### TASK DETAILS
Images do not belong in the copy. Retype all the entries below exactly.

----- SUPPLIED RECORDS -----

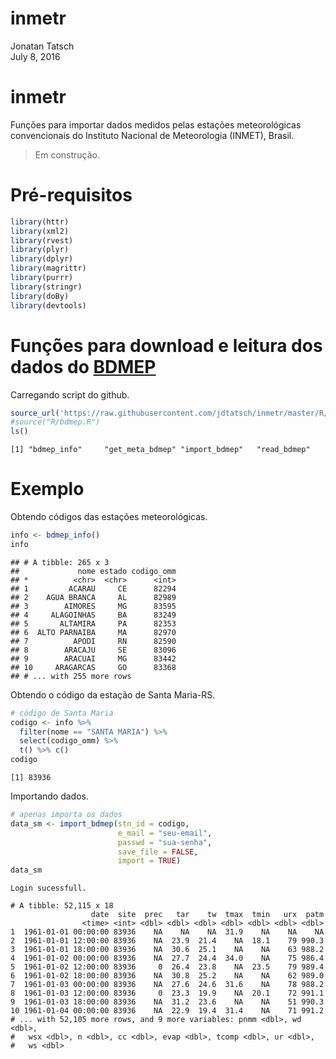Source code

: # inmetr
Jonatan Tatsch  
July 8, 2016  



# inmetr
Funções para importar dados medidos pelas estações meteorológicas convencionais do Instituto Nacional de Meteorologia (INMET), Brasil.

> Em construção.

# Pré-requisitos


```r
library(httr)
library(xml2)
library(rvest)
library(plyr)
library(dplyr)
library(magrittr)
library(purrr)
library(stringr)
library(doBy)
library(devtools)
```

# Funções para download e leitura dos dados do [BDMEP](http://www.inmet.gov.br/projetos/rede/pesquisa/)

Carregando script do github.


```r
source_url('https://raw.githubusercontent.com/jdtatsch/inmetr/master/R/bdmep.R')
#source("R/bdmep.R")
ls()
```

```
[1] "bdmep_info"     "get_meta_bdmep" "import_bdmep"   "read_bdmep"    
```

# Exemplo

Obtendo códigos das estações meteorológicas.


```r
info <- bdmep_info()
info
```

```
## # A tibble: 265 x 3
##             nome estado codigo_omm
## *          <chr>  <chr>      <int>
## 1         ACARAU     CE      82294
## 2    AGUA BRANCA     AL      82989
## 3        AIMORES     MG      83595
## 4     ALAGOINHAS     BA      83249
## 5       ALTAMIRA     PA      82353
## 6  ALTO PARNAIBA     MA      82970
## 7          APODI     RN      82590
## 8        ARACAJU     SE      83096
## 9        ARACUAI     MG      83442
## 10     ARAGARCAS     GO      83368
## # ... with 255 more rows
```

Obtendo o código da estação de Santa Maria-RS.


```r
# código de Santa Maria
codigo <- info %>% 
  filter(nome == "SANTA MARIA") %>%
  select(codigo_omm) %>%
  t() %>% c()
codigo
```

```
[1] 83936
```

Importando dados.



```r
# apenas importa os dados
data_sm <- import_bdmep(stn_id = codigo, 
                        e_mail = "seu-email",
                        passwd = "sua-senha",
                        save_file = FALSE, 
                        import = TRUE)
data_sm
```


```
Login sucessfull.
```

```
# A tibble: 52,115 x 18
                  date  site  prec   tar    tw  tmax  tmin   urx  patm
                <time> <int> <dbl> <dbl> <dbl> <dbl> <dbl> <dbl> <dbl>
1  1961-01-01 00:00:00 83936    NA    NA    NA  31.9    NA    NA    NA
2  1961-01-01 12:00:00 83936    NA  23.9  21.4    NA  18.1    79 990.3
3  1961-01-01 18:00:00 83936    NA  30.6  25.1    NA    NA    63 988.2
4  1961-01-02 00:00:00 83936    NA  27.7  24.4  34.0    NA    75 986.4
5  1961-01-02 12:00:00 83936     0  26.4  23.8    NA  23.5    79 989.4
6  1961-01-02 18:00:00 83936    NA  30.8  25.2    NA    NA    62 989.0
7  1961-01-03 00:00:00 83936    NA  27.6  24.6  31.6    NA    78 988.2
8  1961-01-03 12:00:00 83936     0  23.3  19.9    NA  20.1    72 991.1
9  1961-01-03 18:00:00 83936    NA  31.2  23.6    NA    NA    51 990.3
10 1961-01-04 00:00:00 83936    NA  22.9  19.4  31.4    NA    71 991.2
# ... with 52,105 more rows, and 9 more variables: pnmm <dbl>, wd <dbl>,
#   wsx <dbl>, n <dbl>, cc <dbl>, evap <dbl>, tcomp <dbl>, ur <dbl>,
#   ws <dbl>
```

-----

### RESPONSE AREA
Source code

: # inmetr
Jonatan Tatsch  
July 8, 2016  



# inmetr
Funções para importar dados medidos pelas estações meteorológicas convencionais do Instituto Nacional de Meteorologia (INMET), Brasil.

> Em construção.

# Pré-requisitos


```r
library(httr)
library(xml2)
library(rvest)
library(plyr)
library(dplyr)
library(magrittr)
library(purrr)
library(stringr)
library(doBy)
library(devtools)
```

# Funções para download e leitura dos dados do [BDMEP](http://www.inmet.gov.br/projetos/rede/pesquisa/)

Carregando script do github.


```r
source_url('https://raw.githubusercontent.com/jdtatsch/inmetr/master/R/bdmep.R')
#source("R/bdmep.R")
ls()
```

```
[1] "bdmep_info"     "get_meta_bdmep" "import_bdmep"   "read_bdmep"    
```

# Exemplo

Obtendo códigos das estações meteorológicas.


```r
info <- bdmep_info()
info
```

```
## # A tibble: 265 x 3
##             nome estado codigo_omm
## *          <chr>  <chr>      <int>
## 1         ACARAU     CE      82294
## 2    AGUA BRANCA     AL      82989
## 3        AIMORES     MG      83595
## 4     ALAGOINHAS     BA      83249
## 5       ALTAMIRA     PA      82353
## 6  ALTO PARNAIBA     MA      82970
## 7          APODI     RN      82590
## 8        ARACAJU     SE      83096
## 9        ARACUAI     MG      83442
## 10     ARAGARCAS     GO      83368
## # ... with 255 more rows
```

Obtendo o código da estação de Santa Maria-RS.


```r
# código de Santa Maria
codigo <- info %>% 
  filter(nome == "SANTA MARIA") %>%
  select(codigo_omm) %>%
  t() %>% c()
codigo
```

```
[1] 83936
```

Importando dados.



```r
# apenas importa os dados
data_sm <- import_bdmep(stn_id = codigo, 
                        e_mail = "seu-email",
                        passwd = "sua-senha",
                        save_file = FALSE, 
                        import = TRUE)
data_sm
```


```
Login sucessfull.
```

```
# A tibble: 52,115 x 18
                  date  site  prec   tar    tw  tmax  tmin   urx  patm
                <time> <int> <dbl> <dbl> <dbl> <dbl> <dbl> <dbl> <dbl>
1  1961-01-01 00:00:00 83936    NA    NA    NA  31.9    NA    NA    NA
2  1961-01-01 12:00:00 83936    NA  23.9  21.4    NA  18.1    79 990.3
3  1961-01-01 18:00:00 83936    NA  30.6  25.1    NA    NA    63 988.2
4  1961-01-02 00:00:00 83936    NA  27.7  24.4  34.0    NA    75 986.4
5  1961-01-02 12:00:00 83936     0  26.4  23.8    NA  23.5    79 989.4
6  1961-01-02 18:00:00 83936    NA  30.8  25.2    NA    NA    62 989.0
7  1961-01-03 00:00:00 83936    NA  27.6  24.6  31.6    NA    78 988.2
8  1961-01-03 12:00:00 83936     0  23.3  19.9    NA  20.1    72 991.1
9  1961-01-03 18:00:00 83936    NA  31.2  23.6    NA    NA    51 990.3
10 1961-01-04 00:00:00 83936    NA  22.9  19.4  31.4    NA    71 991.2
# ... with 52,105 more rows, and 9 more variables: pnmm <dbl>, wd <dbl>,
#   wsx <dbl>, n <dbl>, cc <dbl>, evap <dbl>, tcomp <dbl>, ur <dbl>,
#   ws <dbl>
```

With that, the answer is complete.